Выходя из машины, мои пассажиры всегда почтительно меня благодарят. Даже отъехав на приличное расстояние, я все еще вижу, как эти смиренные жители пустыни машут мне, стоя под широченным небом. Я часто бываю растрогана тем, как они смотрят на меня, выходя из машины. Как просты эти люди, как сердечны!
Однажды, отъехав километров на тридцать от поселка, я увидела впереди старика, тащившего за собой на привязи большую козу. Он с трудом ковылял вдоль дороги, ветер раздувал его длинные одежды, словно парус, сильно затрудняя движение.
Я остановила машину и крикнула:
– Сахби («друг»)! Садитесь в машину!
– А как же коза? – сконфузившись, тихо спросил старик и крепко ухватил свою козу.
– Садитесь с козой!
Мы запихнули козу на заднее сиденье, а ее хозяин сел рядом со мной. Всю дорогу коза тяжело дышала мне в шею, отчего мне было невыносимо щекотно. Я нажала на газ, чтобы поскорей доставить эту парочку к их убогому шатру. Выйдя из машины, старик с силой сжал мою руку, бормоча беззубым ртом бессвязные слова благодарности, и все никак меня не отпускал.
Я рассмеялась и сказала:
– Не благодарите, лучше заберите поскорей вашу козу! Она жует мои волосы, думая, что это трава!

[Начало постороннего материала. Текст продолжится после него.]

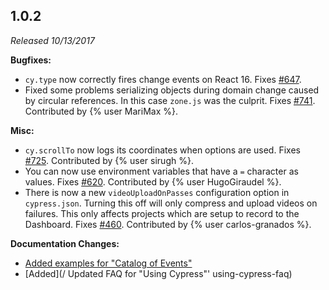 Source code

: ## 1.0.2

_Released 10/13/2017_

**Bugfixes:**

- `cy.type` now correctly fires change events on React 16. Fixes [#647](https://github.com/cypress-io/cypress/issues/647).
- Fixed some problems serializing objects during domain change caused by circular references. In this case `zone.js` was the culprit. Fixes [#741](https://github.com/cypress-io/cypress/issues/741). Contributed by {% user MariMax %}.

**Misc:**

- `cy.scrollTo` now logs its coordinates when options are used. Fixes [#725](https://github.com/cypress-io/cypress/issues/725). Contributed by {% user sirugh %}.
- You can now use environment variables that have a `=` character as values. Fixes [#620](https://github.com/cypress-io/cypress/issues/620). Contributed by {% user HugoGiraudel %}.
- There is now a new `videoUploadOnPasses` configuration option in `cypress.json`. Turning this off will only compress and upload videos on failures. This only affects projects which are setup to record to the Dashboard. Fixes [#460](https://github.com/cypress-io/cypress/issues/460). Contributed by {% user carlos-granados %}.

**Documentation Changes:**

- [Added examples for "Catalog of Events"](/api/events/catalog-of-events)
- [Added](/ Updated FAQ for "Using Cypress"' using-cypress-faq)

– Полная машина козьего помета! А сама ругалась на меня из-за детей! Убирай теперь!
Не успели мы подъехать к дому, как Хосе выскочил из машины и вбежал внутрь. Я, сдерживая смех, пошла за ним, взяла веник, собрала козий помет и разложила его по цветочным горшкам для удобрения. Кто скажет, что от моих случайных пассажиров нет никакого проку?
График работы Хосе время от времени менялся, и порой ему приходилось трудиться с двух до десяти. В такие дни, чтобы откатать свою сотню километров, я выезжала вместе с ним в половине двенадцатого, отвозила его на службу, а потом возвращалась.
В сезон свирепых песчаных бурь в полуденное время стояла жгучая жара, а небо закрывала желтая пыль. Я задыхалась от кашля; легкие болели так, будто в них песку насыпали. Видимость была нулевая, машину болтало, как корабль, попавший в шторм. Подымавшийся со всех сторон песок дождем обрушивался на капот с оглушительным грохотом.